Friday, Jan. 13, 1967

The Restive Nuns

In 1947, St. Louis-born Marilyn Morheuser entered the Roman Catholic Sisters of Loretto. After 16 years as a nun, she left the order to become a civil rights worker in Milwaukee. "I was happy," she recalls of her convent life. "But it was like being in a box with windows in it. You can see things happening outside. You want to help, but you can't, because you're inside the box."

Marilyn Morheuser is not the only American Catholic nun to decide that the only way to live her faith is to jump out of the box. In recent years, the church in the U.S. has suffered a small but steady loss among its 181,400 sisters. In the Archdiocese of New York, for example, 47 nuns left their convents last year, twice as many as in 1965. Some church officials estimate that resignations from the nation's sisterhoods have more than doubled in the past five years. What particularly worries them is that many of the ex-sisters are not novices disillusioned by the rigors of their training, but mature women who have spent ten and even 20 years in the convent.

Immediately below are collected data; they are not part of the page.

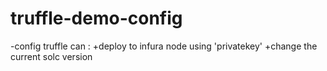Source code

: # truffle-demo-config
-config truffle can : 
    +deploy to infura node using 'privatekey'
    +change the current solc version
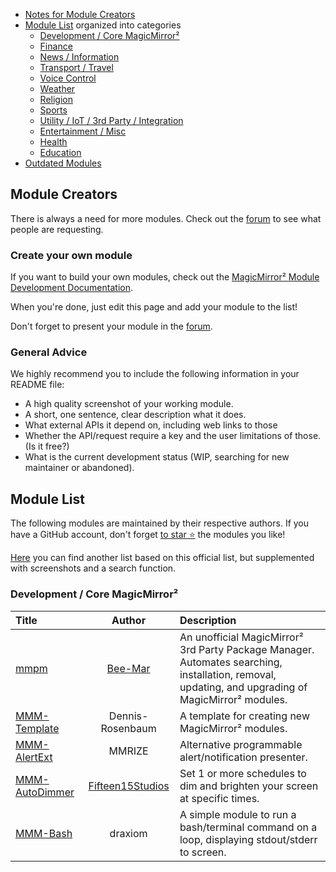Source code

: - [Notes for Module Creators](#module-creators)
- [Module List](#module-list) organized into categories
  - [Development / Core MagicMirror²](#development--core-magicmirror)
  - [Finance](#finance)
  - [News / Information](#news--information)
  - [Transport / Travel](#transport--travel)
  - [Voice Control](#voice-control)
  - [Weather](#weather)
  - [Religion](#religion)
  - [Sports](#sports)
  - [Utility / IoT / 3rd Party / Integration](#utility--iot--3rd-party--integration)
  - [Entertainment / Misc](#entertainment--misc)
  - [Health](#health)
  - [Education](#education)
- [Outdated Modules](#outdated-modules)

## Module Creators

There is always a need for more modules. Check out the [forum](https://forum.magicmirror.builders/category/9/requests) to see what people are requesting.

### Create your own module

If you want to build your own modules, check out the [MagicMirror² Module Development Documentation](https://docs.magicmirror.builders/development/introduction.html).

When you're done, just edit this page and add your module to the list!

Don't forget to present your module in the [forum](https://forum.magicmirror.builders/category/5/modules).

### General Advice

We highly recommend you to include the following information in your README file:

- A high quality screenshot of your working module.
- A short, one sentence, clear description what it does.
- What external APIs it depend on, including web links to those
- Whether the API/request require a key and the user limitations of those. (Is it free?)
- What is the current development status (WIP, searching for new maintainer or abandoned).

## Module List

The following modules are maintained by their respective authors. If you have a GitHub account, don't forget [to star ⭐](https://docs.github.com/en/get-started/exploring-projects-on-github/saving-repositories-with-stars#starring-a-repository) the modules you like!

[Here](https://modules.magicmirror.builders/) you can find another list based on this official list, but supplemented with screenshots and a search function.

### Development / Core MagicMirror²

|Title |Author |Description |
|:-|:-:|:-|
|[mmpm](https://github.com/Bee-Mar/mmpm) |[Bee-Mar](https://github.com/Bee-Mar) |An unofficial MagicMirror² 3rd Party Package Manager. Automates searching, installation, removal, updating, and upgrading of MagicMirror² modules. |
|[MMM-Template](https://github.com/Dennis-Rosenbaum/MMM-Template) |Dennis-Rosenbaum |A template for creating new MagicMirror² modules. |
|[MMM-AlertExt](https://github.com/MMRIZE/MMM-AlertExt) |MMRIZE |Alternative programmable alert/notification presenter. |
|[MMM-AutoDimmer](https://github.com/Fifteen15Studios/MMM-AutoDimmer) |[Fifteen15Studios](https://github.com/Fifteen15Studios) |Set 1 or more schedules to dim and brighten your screen at specific times. |
|[MMM-Bash](https://github.com/mathew-fleisch/MMM-Bash) |draxiom |A simple module to run a bash/terminal command on a loop, displaying stdout/stderr to screen. |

Questions & Answers. A major source of restlessness in convents is the uncertainty and questioning inspired by the Second Vatican Council. Time was, says Mother Benedicta of the Servants of the Immaculate Heart of Mary, when women fled from the world into convents "in order not to be corrupted by it." Far too many immature girls, adds Psychologist Marie Francis Kenoyer of the Sisters of Loretto, accepted "poverty to escape financial responsibility, obedience to escape decisionmaking, chastity to escape involvement and the demands of love." The Council caused many nuns to ask themselves for the first time whether they had genuine vocations. When the answer was no, they left.

Still other ex-sisters insist that they left precisely because their orders were not moving fast enough on the road to post-counciliar reform. "There seemed to be such great conservatism and such lack of promise from updating my community," says one former nun, "that I felt there was no point in waiting for the next 50 years." Many spiritual rebels who have left the convent did so in the conviction that they could serve Christ far more effectively in secular life. Unless the orders accelerate the pace of change, believes Sister Jean Reidy of the Sisters of Humility of Mary, the prospect is for even greater losses. "Women who want to live committed Christian lives and are in orders that won't change," she says, "will have to leave to be true to their ideal."

Willing Dispensation. Since priests are ordained for life, Rome is reluctant to let them resume the lay state--and unhappy male clerics have little choice but to abandon their vocations in open defiance of the rules. By contrast, the church willingly dispenses nuns from their vows of poverty, chastity and obedience, and they can more easily leave the convent without leaving the church as well. Moreover, there has been a lessening of the family and social pressures that once tended to keep a girl in the nunnery, whether she was happy there or not.

As a result, many convent partings are amicable. Even former nuns who get married are welcomed back to visit their old convents, and some, in fact, regard themselves as dedicated alumnae of their orders. A case in point is Mary Louise Prendergast, who left the Sisters of Loretto last year after 20 years as a nun. Although an unmarried laywoman now, she remains chairman of the science department at the Loretto Sisters' Webster College.

Nothing but Gratitude. Many former nuns remain in the grip of the idealism that led them to the convent--and are seeking new ways to live out this ideal in secular life. One such experiment is the Community of Christian Service in Pueblo, Colo., founded last summer by 13 former Sisters of Notre Dame. The women took private vows of chastity and poverty, live and pray together in a house rented from the diocese. When not pursuing secular occupations--most of them are teachers--they do welfare work among the poor of Pueblo.

They have no regrets about leaving their convent, no resentment at the years they spent there. "We have nothing in our hearts except great gratitude for the spiritual and professional training we received," says Mary Moynihan, 33. "They gave us everything they had." At the same time, they believe that their approach to cooperative living may lead to still other experiments in lay spirituality that the church may some day accept and bless as valid alternatives to the cloister and the wall.